Supply:
Supply means the various amounts of the
commodity, other things remaining constant, the sellers are willing and able to
sell at different prices at any moment of time or during any one period of
time. In other words of prof. Bach, “Supply is a schedule of amounts that will
be offered for sale at different prices during any given time period, other
factor remaining unchanged.” The amount of commodity which sellers are willing
to sell depends upon a number of factors like price of that commodity, prices
of factors of production, state of technology, supply of co-operant factors
etc. But for our purpose, supply is taken as function of price alone, all other
factors remaining the same.
The
law of supply states that the
quantity of a good offered or willing to offer by the producers/owners for sale
increase with the increase in market price of the good and fall if the market price
decreases, all other things remaining unchanged. The law of supply establishes
a direct relationship between price and quantity supplied i.e. the higher the
price, the larger is the supply; the lower the price, the smaller is the
supply.
A supply curve
is a graphical representation of the relationship between the amount of a
commodity that a producer or supplier is willing to offer and the price of the
commodity, at any given time. In other words, a supply curve can also be
defined as the graphical representation of a supply schedule.
In a graph, the price of the commodity is shown on the
vertical axis (Y-axis) and the quantity supplied is shown on the horizontal
axis (X-axis) of the graph. It is an upward slope, which means higher the
price, higher will be the quantity supplied, and lower the price, lesser will
be the quantity supplied.
The supply curve slopes upwards from left to right showing
that price and quantity supplied move in the same direction. A supply curve can
be a straight line or a curve.
Movement along a supply curve
The amount of commodity supplied changes with rise and fall
of the price while other determinants of supply remain constant. This change,
when shown in the graph, is known as movement along a supply curve.
In simple words, movement along a supply curve represents
the variation in quantity supplied of the commodity with a change in its price
and other factors remaining unchanged.
The
movement in supply curve can be of two types – extension and contraction.
Extension in a supply curve is caused when there is an increase in the price or
quantity supplied of the commodity while contraction is caused due to a
decrease in the price or quantity supplied of the commodity.
Fig: supply curve
In the above fig., let us suppose Rs. 20 is the original
price of milk per liter and 20,000 liters is the original quantity of supply.

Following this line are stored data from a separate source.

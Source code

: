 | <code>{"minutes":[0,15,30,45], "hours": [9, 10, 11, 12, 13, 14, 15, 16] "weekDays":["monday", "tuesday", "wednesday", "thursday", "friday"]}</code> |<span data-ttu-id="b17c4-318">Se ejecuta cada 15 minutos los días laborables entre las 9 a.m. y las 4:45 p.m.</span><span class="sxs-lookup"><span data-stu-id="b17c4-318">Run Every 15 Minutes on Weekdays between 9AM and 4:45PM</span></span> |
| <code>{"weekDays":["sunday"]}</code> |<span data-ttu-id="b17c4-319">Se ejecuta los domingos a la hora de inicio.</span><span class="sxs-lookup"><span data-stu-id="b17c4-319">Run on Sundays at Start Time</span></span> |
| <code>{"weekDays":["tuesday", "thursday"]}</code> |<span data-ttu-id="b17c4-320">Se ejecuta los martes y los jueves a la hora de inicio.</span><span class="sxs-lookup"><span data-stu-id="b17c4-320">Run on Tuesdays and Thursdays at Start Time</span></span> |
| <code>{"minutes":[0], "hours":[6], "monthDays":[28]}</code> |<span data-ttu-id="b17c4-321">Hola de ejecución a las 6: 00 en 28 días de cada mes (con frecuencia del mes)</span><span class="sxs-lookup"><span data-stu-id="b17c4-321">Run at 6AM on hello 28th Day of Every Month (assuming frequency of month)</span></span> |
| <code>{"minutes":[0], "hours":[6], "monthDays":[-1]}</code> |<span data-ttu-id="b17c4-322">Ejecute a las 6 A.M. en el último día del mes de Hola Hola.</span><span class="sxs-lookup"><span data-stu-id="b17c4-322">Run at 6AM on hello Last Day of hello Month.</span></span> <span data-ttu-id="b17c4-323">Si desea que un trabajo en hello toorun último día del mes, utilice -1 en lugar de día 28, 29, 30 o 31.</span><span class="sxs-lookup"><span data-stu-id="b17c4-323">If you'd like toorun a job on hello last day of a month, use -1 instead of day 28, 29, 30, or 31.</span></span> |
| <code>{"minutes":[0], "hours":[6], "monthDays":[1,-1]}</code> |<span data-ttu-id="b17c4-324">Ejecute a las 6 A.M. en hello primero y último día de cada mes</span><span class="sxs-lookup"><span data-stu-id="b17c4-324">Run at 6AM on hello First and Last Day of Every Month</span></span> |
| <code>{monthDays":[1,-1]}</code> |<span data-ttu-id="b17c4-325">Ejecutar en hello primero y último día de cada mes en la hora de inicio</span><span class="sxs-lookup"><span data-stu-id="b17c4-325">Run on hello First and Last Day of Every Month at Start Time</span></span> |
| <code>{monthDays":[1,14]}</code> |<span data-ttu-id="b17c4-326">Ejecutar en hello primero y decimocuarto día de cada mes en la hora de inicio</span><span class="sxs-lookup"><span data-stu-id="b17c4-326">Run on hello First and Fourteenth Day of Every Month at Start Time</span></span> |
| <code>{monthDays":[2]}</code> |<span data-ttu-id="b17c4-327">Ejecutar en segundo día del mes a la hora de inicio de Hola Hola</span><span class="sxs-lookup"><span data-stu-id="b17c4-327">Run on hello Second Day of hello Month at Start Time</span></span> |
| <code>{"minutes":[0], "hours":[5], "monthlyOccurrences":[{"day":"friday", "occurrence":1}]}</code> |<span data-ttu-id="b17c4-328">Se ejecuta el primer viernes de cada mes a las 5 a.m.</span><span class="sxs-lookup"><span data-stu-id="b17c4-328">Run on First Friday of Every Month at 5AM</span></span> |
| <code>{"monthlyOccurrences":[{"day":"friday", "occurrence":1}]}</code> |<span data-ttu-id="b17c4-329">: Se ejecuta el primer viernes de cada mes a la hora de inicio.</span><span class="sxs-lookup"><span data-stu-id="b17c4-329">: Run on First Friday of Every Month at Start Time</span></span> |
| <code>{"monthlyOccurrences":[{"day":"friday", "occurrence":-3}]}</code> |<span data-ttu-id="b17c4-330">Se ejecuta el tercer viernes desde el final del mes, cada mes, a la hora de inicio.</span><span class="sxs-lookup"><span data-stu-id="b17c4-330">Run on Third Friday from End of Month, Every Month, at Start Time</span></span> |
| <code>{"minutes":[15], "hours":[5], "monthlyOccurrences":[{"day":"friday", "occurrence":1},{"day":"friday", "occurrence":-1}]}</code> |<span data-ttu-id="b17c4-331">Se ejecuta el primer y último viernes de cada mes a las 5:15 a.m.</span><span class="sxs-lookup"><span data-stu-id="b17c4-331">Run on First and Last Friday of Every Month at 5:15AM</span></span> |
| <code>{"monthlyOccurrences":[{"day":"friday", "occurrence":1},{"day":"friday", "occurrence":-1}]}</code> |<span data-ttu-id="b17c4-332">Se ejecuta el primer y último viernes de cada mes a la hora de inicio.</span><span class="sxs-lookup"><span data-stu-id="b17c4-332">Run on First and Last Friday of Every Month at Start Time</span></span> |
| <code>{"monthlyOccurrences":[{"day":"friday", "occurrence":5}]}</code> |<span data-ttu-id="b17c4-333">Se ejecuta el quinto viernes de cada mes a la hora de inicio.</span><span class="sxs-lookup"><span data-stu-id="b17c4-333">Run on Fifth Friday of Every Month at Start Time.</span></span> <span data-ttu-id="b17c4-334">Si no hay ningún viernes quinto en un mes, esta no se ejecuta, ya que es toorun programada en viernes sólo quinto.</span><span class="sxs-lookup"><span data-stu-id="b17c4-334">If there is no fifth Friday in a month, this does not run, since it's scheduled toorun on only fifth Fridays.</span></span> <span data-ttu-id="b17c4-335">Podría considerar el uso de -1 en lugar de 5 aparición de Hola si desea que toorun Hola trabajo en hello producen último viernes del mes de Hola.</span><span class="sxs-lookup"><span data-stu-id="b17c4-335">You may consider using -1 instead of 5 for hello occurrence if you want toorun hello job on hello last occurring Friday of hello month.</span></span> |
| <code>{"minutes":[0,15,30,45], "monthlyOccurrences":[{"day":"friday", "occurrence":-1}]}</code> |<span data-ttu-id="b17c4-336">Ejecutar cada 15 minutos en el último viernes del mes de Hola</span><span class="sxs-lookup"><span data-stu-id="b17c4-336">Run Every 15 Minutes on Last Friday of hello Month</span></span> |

When the price rises from Rs. 20 to Rs. 30, the amount of quantity supplied
rises from 20,000 liters to 30,000 liters, and there is a movement in the
supply curve from point B to point C. This movement is known as an extension of the supply curve.
Similarly, when the price falls from Rs. 20 to Rs. 10, the
amount of quantity supplied falls from 20,000 liters to 10,000 liters, and
there is another movement in the supply curve from point B to point A. This
movement is known as a contraction of
the supply curve.
Shift in supply curve
While
defining the law of supply, we assume “other things remain unchanged”. This
phrase implies that there is no change in the methods of production,
availability of other inputs, climate and weather conditions, cost of
production and all other variables which exert their influence on supply. Thus,
we normally maintain that other things remaining the same, the law of supply
holds good. But other things seldom remain the same. A change in ‘other things’
will be attended by either an increase in supply or decrease in supply.
Shift in the supply curve is also sometimes referred as a
change in supply. The amount of commodity that the producers or suppliers are
willing to offer at the marketplace can change even in cases when factors other
than the price of the commodity change. Such non-price factors can be the cost
of factors of production, tax rate, state of technology, natural factors, etc.
When the quantity of the commodity supplied changes due to
change in non-price factors, the supply curve does not extend or contract but
shifts entirely. For an instance, the introduction of improved technology in
industries helps in reducing the cost of production and induces production of
more units of a commodity at the same price. As a result, the quantity of
commodity supplied increases but the price of the commodity remains as it is.
Fig: shift in supply curve
The shift in supply curve can also be of two types –
rightward shift and leftward shift. The rightward shift occurs in supply curve
when the quantity of supplied commodity increases at same price due to
favorable changes in non-price factors of production of the commodity.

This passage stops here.